• _Task brief_
You are asked to filter the data below and copy every line holding "operatorname".

══ Record excerpts

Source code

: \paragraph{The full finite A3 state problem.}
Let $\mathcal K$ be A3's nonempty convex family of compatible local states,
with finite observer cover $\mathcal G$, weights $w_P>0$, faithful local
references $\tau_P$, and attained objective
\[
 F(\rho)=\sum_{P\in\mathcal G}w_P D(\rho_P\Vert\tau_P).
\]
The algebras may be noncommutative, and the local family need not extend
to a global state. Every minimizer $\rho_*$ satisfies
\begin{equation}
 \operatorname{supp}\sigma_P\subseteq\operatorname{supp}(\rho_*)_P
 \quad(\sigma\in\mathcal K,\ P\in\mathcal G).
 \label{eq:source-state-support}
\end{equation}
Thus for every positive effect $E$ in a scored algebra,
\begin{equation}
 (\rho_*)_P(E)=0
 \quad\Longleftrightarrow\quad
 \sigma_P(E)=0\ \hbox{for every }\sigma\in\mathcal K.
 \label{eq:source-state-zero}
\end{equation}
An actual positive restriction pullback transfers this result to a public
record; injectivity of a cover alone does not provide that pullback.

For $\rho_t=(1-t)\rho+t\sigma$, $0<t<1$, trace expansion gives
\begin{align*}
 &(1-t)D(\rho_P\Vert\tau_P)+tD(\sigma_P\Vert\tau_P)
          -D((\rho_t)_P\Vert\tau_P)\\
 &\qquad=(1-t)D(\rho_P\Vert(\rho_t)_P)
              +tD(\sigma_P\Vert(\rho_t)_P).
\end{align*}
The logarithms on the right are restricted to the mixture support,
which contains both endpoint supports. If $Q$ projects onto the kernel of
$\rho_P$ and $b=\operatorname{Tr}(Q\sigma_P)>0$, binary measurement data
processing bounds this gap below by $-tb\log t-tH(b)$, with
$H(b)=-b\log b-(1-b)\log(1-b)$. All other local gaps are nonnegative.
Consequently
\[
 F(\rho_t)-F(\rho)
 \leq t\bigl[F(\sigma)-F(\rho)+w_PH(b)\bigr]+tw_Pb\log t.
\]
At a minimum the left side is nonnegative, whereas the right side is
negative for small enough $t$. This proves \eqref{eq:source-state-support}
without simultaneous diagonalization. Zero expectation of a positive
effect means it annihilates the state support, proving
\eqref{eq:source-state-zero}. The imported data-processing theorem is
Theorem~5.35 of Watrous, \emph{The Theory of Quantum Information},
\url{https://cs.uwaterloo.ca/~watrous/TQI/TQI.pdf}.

════
══ Record excerpts

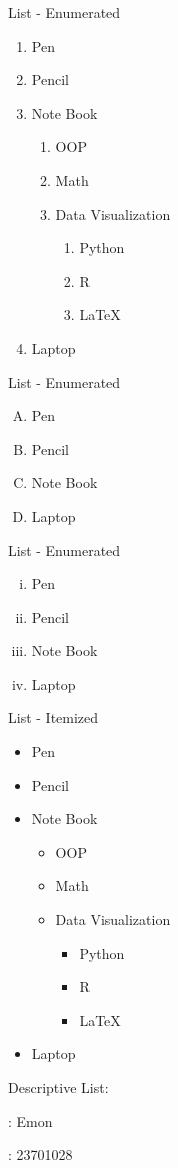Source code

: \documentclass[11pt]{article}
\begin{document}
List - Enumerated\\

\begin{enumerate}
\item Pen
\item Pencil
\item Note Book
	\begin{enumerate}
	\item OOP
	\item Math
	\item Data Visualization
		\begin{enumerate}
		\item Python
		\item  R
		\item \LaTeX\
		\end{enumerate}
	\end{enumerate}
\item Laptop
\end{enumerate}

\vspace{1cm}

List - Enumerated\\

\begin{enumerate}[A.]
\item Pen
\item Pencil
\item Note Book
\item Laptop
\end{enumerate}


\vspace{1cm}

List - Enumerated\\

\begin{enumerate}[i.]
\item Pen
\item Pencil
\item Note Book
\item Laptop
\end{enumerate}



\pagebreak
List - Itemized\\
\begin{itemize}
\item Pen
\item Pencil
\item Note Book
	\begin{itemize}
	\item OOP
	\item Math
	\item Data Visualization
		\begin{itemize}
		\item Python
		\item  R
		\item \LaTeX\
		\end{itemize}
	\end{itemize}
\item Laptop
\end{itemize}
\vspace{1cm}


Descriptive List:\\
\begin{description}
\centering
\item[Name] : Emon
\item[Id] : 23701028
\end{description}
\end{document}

════

• _Expected answer_
 \operatorname{supp}\sigma_P\subseteq\operatorname{supp}(\rho_*)_P
$\rho_P$ and $b=\operatorname{Tr}(Q\sigma_P)>0$, binary measurement data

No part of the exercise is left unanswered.